#### [Exercise description]
Every single entry that follows is to be retyped exactly.

*** Block opens ***

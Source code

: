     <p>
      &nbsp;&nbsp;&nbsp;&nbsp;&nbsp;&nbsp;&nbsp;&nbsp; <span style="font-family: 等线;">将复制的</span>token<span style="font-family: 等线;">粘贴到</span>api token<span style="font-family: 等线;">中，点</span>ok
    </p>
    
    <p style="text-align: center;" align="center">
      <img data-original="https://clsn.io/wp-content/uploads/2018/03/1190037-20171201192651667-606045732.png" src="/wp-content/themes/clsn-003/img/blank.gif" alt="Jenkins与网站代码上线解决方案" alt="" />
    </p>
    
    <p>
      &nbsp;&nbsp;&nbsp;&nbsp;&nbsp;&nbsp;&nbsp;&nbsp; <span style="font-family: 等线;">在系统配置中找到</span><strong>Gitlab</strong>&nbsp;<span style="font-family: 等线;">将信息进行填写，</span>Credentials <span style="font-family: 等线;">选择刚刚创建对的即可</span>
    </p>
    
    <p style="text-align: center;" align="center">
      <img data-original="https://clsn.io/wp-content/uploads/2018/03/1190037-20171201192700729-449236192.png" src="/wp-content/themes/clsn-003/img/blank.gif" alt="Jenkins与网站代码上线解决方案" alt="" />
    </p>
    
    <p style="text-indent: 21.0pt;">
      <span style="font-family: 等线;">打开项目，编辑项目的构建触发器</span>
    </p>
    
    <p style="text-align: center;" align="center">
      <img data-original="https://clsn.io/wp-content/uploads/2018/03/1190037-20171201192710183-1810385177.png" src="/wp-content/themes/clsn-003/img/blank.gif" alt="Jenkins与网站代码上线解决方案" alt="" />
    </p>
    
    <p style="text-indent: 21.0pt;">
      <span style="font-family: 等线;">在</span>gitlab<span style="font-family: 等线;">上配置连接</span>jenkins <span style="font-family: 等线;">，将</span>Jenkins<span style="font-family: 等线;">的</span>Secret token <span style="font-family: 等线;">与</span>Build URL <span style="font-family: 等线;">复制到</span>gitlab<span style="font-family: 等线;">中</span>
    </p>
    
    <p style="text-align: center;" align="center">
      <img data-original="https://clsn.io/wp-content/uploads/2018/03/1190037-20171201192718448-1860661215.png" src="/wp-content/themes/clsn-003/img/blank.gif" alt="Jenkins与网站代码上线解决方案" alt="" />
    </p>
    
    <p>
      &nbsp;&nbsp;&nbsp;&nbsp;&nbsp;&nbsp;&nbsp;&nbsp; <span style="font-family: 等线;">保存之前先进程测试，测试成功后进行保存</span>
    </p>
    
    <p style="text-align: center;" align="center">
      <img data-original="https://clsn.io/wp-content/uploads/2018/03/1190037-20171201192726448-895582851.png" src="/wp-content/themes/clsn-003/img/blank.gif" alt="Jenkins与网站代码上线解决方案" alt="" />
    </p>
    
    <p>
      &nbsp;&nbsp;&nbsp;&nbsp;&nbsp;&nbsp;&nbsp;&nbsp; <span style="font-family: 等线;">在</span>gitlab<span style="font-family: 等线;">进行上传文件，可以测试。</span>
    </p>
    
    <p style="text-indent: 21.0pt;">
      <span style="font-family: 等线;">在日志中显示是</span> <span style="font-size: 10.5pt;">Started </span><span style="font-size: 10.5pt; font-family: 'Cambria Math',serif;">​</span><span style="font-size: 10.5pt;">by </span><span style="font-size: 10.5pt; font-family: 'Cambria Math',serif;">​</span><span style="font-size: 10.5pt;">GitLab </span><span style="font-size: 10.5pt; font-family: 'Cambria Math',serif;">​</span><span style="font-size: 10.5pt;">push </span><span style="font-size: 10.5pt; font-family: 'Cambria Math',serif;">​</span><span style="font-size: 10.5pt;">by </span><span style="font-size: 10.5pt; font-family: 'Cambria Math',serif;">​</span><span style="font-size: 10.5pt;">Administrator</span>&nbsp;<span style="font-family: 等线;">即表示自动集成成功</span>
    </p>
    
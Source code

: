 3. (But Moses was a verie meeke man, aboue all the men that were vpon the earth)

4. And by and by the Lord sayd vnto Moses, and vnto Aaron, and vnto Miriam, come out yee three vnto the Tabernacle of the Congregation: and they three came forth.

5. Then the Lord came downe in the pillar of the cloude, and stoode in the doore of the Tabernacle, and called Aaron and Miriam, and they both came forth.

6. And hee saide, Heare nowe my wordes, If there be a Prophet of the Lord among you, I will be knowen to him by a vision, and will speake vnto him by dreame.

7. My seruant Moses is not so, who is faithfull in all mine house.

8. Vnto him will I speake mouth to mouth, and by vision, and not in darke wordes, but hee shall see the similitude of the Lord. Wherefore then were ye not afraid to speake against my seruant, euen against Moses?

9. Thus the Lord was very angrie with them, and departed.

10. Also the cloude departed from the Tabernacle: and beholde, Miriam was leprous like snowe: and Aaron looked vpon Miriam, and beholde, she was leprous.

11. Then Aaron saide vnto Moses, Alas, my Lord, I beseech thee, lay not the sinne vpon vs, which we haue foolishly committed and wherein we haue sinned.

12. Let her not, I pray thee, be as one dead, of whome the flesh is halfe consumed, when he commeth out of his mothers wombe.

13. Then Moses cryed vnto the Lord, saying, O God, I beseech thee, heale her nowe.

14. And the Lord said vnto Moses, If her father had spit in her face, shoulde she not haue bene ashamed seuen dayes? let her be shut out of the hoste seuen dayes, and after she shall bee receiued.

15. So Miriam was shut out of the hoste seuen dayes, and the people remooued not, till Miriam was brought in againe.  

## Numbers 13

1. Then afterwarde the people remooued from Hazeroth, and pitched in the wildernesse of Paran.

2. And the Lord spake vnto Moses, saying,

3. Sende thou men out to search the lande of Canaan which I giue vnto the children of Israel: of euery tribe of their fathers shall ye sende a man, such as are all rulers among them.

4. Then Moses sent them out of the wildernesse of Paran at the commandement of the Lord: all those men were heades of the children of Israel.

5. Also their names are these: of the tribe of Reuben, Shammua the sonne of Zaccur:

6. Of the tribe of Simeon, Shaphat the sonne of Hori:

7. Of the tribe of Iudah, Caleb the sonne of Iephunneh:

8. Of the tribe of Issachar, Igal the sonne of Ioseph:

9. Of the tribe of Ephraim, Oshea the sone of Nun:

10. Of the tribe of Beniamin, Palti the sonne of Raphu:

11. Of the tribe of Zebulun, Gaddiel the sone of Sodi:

*** Block closes ***

#### [The completed task]
Source code

:     <p>
      &nbsp;&nbsp;&nbsp;&nbsp;&nbsp;&nbsp;&nbsp;&nbsp; <span style="font-family: 等线;">将复制的</span>token<span style="font-family: 等线;">粘贴到</span>api token<span style="font-family: 等线;">中，点</span>ok
    </p>
    
    <p style="text-align: center;" align="center">
      <img data-original="https://clsn.io/wp-content/uploads/2018/03/1190037-20171201192651667-606045732.png" src="/wp-content/themes/clsn-003/img/blank.gif" alt="Jenkins与网站代码上线解决方案" alt="" />
    </p>
    
    <p>
      &nbsp;&nbsp;&nbsp;&nbsp;&nbsp;&nbsp;&nbsp;&nbsp; <span style="font-family: 等线;">在系统配置中找到</span><strong>Gitlab</strong>&nbsp;<span style="font-family: 等线;">将信息进行填写，</span>Credentials <span style="font-family: 等线;">选择刚刚创建对的即可</span>
    </p>
    
    <p style="text-align: center;" align="center">
      <img data-original="https://clsn.io/wp-content/uploads/2018/03/1190037-20171201192700729-449236192.png" src="/wp-content/themes/clsn-003/img/blank.gif" alt="Jenkins与网站代码上线解决方案" alt="" />
    </p>
    
    <p style="text-indent: 21.0pt;">
      <span style="font-family: 等线;">打开项目，编辑项目的构建触发器</span>
    </p>
    
    <p style="text-align: center;" align="center">
      <img data-original="https://clsn.io/wp-content/uploads/2018/03/1190037-20171201192710183-1810385177.png" src="/wp-content/themes/clsn-003/img/blank.gif" alt="Jenkins与网站代码上线解决方案" alt="" />
    </p>
    
    <p style="text-indent: 21.0pt;">
      <span style="font-family: 等线;">在</span>gitlab<span style="font-family: 等线;">上配置连接</span>jenkins <span style="font-family: 等线;">，将</span>Jenkins<span style="font-family: 等线;">的</span>Secret token <span style="font-family: 等线;">与</span>Build URL <span style="font-family: 等线;">复制到</span>gitlab<span style="font-family: 等线;">中</span>
    </p>
    
    <p style="text-align: center;" align="center">
      <img data-original="https://clsn.io/wp-content/uploads/2018/03/1190037-20171201192718448-1860661215.png" src="/wp-content/themes/clsn-003/img/blank.gif" alt="Jenkins与网站代码上线解决方案" alt="" />
    </p>
    
    <p>
      &nbsp;&nbsp;&nbsp;&nbsp;&nbsp;&nbsp;&nbsp;&nbsp; <span style="font-family: 等线;">保存之前先进程测试，测试成功后进行保存</span>
    </p>
    
    <p style="text-align: center;" align="center">
      <img data-original="https://clsn.io/wp-content/uploads/2018/03/1190037-20171201192726448-895582851.png" src="/wp-content/themes/clsn-003/img/blank.gif" alt="Jenkins与网站代码上线解决方案" alt="" />
    </p>
    
    <p>
      &nbsp;&nbsp;&nbsp;&nbsp;&nbsp;&nbsp;&nbsp;&nbsp; <span style="font-family: 等线;">在</span>gitlab<span style="font-family: 等线;">进行上传文件，可以测试。</span>
    </p>
    
    <p style="text-indent: 21.0pt;">
      <span style="font-family: 等线;">在日志中显示是</span> <span style="font-size: 10.5pt;">Started </span><span style="font-size: 10.5pt; font-family: 'Cambria Math',serif;">​</span><span style="font-size: 10.5pt;">by </span><span style="font-size: 10.5pt; font-family: 'Cambria Math',serif;">​</span><span style="font-size: 10.5pt;">GitLab </span><span style="font-size: 10.5pt; font-family: 'Cambria Math',serif;">​</span><span style="font-size: 10.5pt;">push </span><span style="font-size: 10.5pt; font-family: 'Cambria Math',serif;">​</span><span style="font-size: 10.5pt;">by </span><span style="font-size: 10.5pt; font-family: 'Cambria Math',serif;">​</span><span style="font-size: 10.5pt;">Administrator</span>&nbsp;<span style="font-family: 等线;">即表示自动集成成功</span>
    </p>
    
Source code

: 3. (But Moses was a verie meeke man, aboue all the men that were vpon the earth)

4. And by and by the Lord sayd vnto Moses, and vnto Aaron, and vnto Miriam, come out yee three vnto the Tabernacle of the Congregation: and they three came forth.

5. Then the Lord came downe in the pillar of the cloude, and stoode in the doore of the Tabernacle, and called Aaron and Miriam, and they both came forth.

6. And hee saide, Heare nowe my wordes, If there be a Prophet of the Lord among you, I will be knowen to him by a vision, and will speake vnto him by dreame.

7. My seruant Moses is not so, who is faithfull in all mine house.

8. Vnto him will I speake mouth to mouth, and by vision, and not in darke wordes, but hee shall see the similitude of the Lord. Wherefore then were ye not afraid to speake against my seruant, euen against Moses?

9. Thus the Lord was very angrie with them, and departed.

10. Also the cloude departed from the Tabernacle: and beholde, Miriam was leprous like snowe: and Aaron looked vpon Miriam, and beholde, she was leprous.

11. Then Aaron saide vnto Moses, Alas, my Lord, I beseech thee, lay not the sinne vpon vs, which we haue foolishly committed and wherein we haue sinned.

12. Let her not, I pray thee, be as one dead, of whome the flesh is halfe consumed, when he commeth out of his mothers wombe.

13. Then Moses cryed vnto the Lord, saying, O God, I beseech thee, heale her nowe.

14. And the Lord said vnto Moses, If her father had spit in her face, shoulde she not haue bene ashamed seuen dayes? let her be shut out of the hoste seuen dayes, and after she shall bee receiued.

15. So Miriam was shut out of the hoste seuen dayes, and the people remooued not, till Miriam was brought in againe.  

## Numbers 13

1. Then afterwarde the people remooued from Hazeroth, and pitched in the wildernesse of Paran.

2. And the Lord spake vnto Moses, saying,

3. Sende thou men out to search the lande of Canaan which I giue vnto the children of Israel: of euery tribe of their fathers shall ye sende a man, such as are all rulers among them.

4. Then Moses sent them out of the wildernesse of Paran at the commandement of the Lord: all those men were heades of the children of Israel.

5. Also their names are these: of the tribe of Reuben, Shammua the sonne of Zaccur:

6. Of the tribe of Simeon, Shaphat the sonne of Hori:

7. Of the tribe of Iudah, Caleb the sonne of Iephunneh:

8. Of the tribe of Issachar, Igal the sonne of Ioseph:

9. Of the tribe of Ephraim, Oshea the sone of Nun:

10. Of the tribe of Beniamin, Palti the sonne of Raphu:

11. Of the tribe of Zebulun, Gaddiel the sone of Sodi:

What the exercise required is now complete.